* [Work task]:
Go through the records and copy each line where the word "Process" occurs.
# # # # # # #
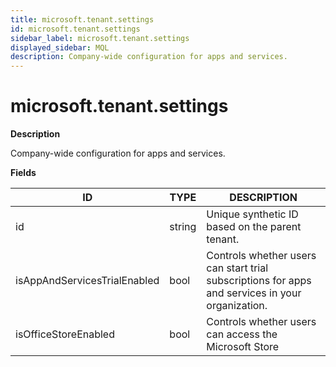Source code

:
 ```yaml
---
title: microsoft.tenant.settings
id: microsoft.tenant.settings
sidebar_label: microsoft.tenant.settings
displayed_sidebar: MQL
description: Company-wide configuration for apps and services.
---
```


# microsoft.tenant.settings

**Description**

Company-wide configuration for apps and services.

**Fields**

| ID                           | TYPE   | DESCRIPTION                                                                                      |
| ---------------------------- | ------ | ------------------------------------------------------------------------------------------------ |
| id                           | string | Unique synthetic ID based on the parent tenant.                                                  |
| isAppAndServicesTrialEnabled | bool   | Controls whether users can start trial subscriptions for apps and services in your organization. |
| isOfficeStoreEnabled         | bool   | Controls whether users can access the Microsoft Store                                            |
# # # # # # #
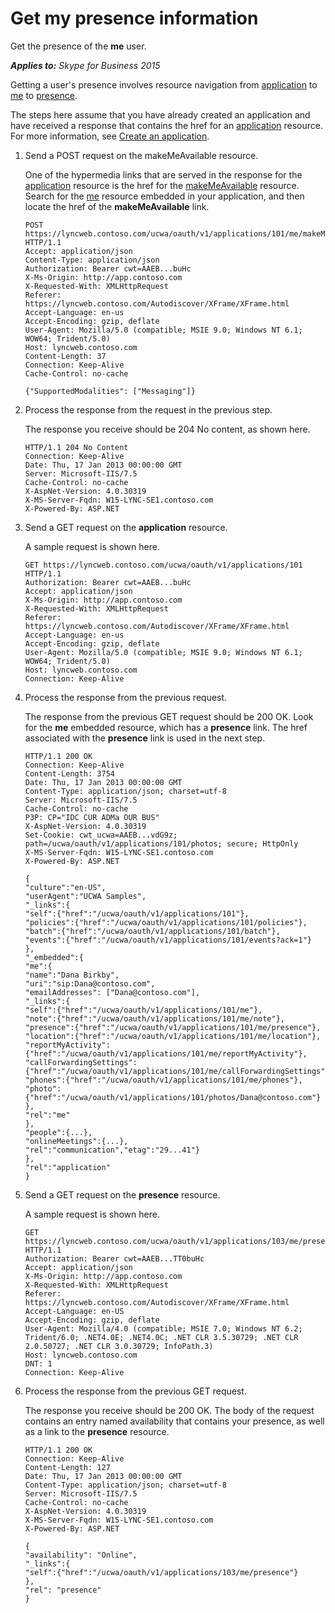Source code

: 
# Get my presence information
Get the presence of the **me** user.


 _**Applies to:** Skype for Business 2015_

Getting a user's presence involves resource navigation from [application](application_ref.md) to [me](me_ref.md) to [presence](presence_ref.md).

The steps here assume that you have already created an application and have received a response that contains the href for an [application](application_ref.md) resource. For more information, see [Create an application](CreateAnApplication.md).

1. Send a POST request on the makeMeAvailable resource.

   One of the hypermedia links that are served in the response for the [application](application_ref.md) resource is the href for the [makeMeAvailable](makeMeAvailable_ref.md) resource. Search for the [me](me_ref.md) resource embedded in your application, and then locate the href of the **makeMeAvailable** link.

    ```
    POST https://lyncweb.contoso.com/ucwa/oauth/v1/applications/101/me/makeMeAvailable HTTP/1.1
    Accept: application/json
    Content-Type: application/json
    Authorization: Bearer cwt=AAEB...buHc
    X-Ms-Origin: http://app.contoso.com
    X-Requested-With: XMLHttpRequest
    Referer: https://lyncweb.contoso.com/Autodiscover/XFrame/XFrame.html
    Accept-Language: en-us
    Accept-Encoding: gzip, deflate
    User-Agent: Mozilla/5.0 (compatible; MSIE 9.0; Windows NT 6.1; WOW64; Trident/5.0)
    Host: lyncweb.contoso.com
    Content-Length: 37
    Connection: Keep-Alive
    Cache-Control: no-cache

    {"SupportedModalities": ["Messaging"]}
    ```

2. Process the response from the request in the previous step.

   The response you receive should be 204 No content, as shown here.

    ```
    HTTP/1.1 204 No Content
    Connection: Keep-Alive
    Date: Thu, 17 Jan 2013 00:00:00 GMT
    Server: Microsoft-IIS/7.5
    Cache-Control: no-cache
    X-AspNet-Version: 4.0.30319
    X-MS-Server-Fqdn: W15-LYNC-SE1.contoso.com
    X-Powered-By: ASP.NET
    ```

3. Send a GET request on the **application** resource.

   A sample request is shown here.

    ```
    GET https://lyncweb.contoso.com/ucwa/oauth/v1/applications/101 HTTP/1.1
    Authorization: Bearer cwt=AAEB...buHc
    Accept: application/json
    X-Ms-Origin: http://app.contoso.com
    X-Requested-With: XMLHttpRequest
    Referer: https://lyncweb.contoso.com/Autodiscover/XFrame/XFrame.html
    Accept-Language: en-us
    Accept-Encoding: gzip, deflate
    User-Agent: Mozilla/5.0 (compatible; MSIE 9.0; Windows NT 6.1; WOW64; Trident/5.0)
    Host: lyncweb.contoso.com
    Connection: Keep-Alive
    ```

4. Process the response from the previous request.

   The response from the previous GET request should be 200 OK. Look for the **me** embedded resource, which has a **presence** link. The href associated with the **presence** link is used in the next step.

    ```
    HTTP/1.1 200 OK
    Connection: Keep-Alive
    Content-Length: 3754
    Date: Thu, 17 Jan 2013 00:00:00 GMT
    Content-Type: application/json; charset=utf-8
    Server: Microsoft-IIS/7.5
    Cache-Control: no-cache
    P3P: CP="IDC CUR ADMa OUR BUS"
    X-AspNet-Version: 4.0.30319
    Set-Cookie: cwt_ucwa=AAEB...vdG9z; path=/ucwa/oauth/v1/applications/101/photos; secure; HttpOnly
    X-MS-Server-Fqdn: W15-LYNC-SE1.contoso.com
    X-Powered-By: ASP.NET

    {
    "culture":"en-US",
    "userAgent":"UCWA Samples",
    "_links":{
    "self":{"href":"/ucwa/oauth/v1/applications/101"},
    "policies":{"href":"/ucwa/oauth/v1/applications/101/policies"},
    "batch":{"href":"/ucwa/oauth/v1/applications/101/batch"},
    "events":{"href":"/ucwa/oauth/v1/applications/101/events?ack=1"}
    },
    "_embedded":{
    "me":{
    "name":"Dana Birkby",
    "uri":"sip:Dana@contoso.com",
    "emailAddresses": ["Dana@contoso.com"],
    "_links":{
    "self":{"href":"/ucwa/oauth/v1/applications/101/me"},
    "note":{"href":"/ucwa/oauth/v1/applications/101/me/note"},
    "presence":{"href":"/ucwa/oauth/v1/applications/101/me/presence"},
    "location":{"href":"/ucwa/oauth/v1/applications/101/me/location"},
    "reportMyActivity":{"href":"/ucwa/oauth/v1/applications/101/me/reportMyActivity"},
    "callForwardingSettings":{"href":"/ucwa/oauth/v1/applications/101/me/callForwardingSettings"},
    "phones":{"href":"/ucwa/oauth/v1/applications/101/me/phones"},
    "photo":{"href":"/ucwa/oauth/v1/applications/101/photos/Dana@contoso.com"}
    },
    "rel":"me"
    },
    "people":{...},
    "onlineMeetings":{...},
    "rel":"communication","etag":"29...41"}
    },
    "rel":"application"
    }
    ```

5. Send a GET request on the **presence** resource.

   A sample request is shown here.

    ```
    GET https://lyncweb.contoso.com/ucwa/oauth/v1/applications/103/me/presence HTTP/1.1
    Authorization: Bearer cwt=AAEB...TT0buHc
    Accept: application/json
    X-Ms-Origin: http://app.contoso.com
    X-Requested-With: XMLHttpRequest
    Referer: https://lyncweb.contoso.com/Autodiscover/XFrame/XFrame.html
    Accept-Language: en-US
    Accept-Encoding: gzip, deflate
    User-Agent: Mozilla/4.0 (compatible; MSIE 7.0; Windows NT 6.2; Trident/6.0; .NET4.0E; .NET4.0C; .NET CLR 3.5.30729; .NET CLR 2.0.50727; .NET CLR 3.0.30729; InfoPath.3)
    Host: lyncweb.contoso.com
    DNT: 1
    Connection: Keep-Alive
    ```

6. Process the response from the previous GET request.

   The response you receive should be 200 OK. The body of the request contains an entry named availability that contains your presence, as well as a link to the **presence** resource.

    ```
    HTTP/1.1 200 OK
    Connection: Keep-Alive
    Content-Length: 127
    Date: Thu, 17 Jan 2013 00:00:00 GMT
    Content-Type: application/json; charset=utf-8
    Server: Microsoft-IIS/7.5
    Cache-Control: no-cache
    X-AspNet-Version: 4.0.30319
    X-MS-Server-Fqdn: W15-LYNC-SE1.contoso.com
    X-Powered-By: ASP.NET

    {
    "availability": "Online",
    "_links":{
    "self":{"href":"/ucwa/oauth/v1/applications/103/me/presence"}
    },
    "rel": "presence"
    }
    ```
# # # # # # #
* [Response for this exercise]:
2. Process the response from the request in the previous step.
4. Process the response from the previous request.
6. Process the response from the previous GET request.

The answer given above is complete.